▸ **What you have to do**
Please work out the number of lines in the following material that include "Bodies", and reply with only that number.

++++++++++++++++++++

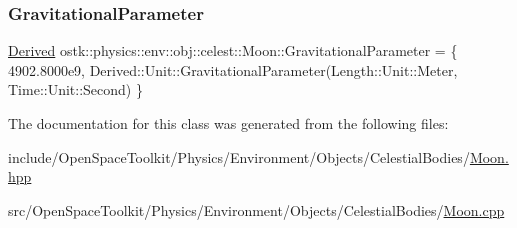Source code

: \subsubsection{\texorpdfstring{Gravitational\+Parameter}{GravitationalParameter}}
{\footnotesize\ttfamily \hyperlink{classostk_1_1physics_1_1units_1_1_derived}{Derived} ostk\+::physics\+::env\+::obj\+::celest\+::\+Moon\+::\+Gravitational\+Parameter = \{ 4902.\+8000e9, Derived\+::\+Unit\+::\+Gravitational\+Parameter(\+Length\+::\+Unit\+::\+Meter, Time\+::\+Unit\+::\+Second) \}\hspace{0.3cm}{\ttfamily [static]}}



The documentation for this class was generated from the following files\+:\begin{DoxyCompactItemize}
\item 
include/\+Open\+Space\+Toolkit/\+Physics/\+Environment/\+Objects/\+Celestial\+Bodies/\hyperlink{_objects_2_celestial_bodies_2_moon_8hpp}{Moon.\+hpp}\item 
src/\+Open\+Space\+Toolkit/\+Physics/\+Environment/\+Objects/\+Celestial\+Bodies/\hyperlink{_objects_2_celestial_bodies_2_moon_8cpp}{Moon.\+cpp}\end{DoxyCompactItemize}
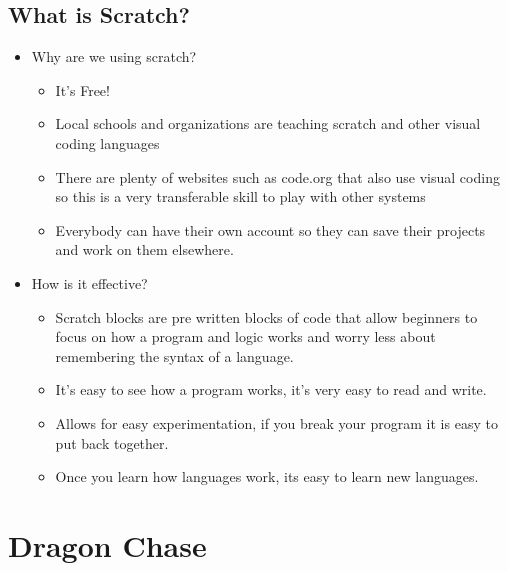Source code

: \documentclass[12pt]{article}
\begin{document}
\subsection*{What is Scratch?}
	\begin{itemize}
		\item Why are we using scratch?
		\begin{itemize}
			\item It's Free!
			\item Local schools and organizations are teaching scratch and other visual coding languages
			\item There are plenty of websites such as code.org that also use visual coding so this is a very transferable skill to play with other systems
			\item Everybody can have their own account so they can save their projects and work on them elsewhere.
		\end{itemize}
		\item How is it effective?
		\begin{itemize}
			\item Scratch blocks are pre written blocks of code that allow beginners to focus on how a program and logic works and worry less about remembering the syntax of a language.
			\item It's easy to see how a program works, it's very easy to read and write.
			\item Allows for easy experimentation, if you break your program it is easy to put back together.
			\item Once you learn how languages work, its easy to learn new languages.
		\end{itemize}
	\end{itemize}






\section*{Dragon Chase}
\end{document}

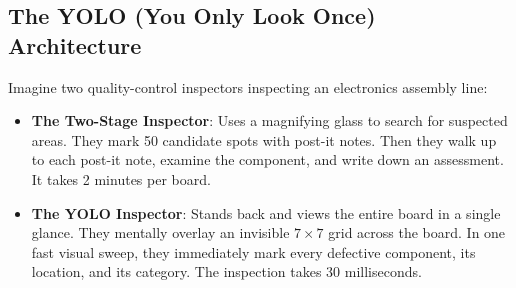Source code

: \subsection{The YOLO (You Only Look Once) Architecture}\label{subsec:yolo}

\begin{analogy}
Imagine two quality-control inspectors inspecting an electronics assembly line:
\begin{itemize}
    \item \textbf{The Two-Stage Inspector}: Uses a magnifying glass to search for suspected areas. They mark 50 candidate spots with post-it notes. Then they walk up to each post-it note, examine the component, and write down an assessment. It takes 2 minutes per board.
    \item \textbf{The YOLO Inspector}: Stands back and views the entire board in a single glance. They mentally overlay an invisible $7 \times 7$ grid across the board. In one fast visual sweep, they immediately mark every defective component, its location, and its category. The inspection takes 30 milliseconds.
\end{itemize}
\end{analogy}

++++++++++++++++++++

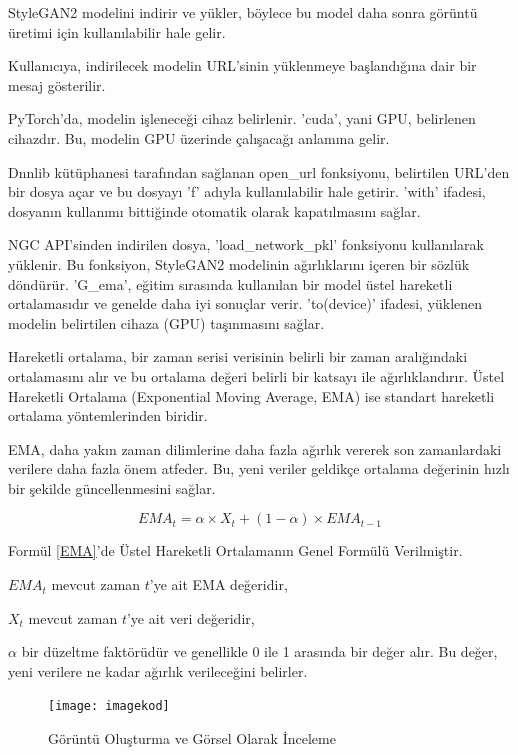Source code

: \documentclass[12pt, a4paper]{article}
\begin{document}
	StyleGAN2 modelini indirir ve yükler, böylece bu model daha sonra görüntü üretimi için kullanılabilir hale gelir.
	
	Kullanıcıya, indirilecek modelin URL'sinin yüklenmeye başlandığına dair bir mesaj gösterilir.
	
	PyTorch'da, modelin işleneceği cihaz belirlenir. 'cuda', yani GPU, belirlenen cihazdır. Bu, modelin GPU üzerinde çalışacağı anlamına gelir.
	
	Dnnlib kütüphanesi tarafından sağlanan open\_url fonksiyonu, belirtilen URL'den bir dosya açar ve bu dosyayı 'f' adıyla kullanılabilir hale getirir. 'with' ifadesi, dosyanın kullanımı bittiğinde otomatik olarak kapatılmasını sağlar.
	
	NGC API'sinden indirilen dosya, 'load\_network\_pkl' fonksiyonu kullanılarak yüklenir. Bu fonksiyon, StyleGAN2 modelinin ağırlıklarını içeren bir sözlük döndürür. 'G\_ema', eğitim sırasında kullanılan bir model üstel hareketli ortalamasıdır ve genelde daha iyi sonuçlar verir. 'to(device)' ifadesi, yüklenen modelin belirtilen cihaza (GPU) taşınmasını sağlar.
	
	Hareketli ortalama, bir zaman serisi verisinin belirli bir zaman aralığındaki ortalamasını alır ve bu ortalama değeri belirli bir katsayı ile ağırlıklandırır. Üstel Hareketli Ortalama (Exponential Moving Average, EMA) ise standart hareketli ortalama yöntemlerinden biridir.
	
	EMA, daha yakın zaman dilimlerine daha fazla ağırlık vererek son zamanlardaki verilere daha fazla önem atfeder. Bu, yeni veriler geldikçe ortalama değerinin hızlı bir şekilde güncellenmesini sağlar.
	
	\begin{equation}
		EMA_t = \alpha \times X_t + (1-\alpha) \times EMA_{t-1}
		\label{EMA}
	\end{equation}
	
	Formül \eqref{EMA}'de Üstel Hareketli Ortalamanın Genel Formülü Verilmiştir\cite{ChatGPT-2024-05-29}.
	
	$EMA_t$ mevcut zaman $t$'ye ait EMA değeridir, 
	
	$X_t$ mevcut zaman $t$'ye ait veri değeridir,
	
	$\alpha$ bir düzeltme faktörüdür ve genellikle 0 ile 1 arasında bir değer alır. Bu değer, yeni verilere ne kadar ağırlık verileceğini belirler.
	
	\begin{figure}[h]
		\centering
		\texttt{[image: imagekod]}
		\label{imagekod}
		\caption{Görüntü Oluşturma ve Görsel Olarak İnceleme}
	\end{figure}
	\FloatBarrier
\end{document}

++++++++++++++++++++

▸ **Answer box**
2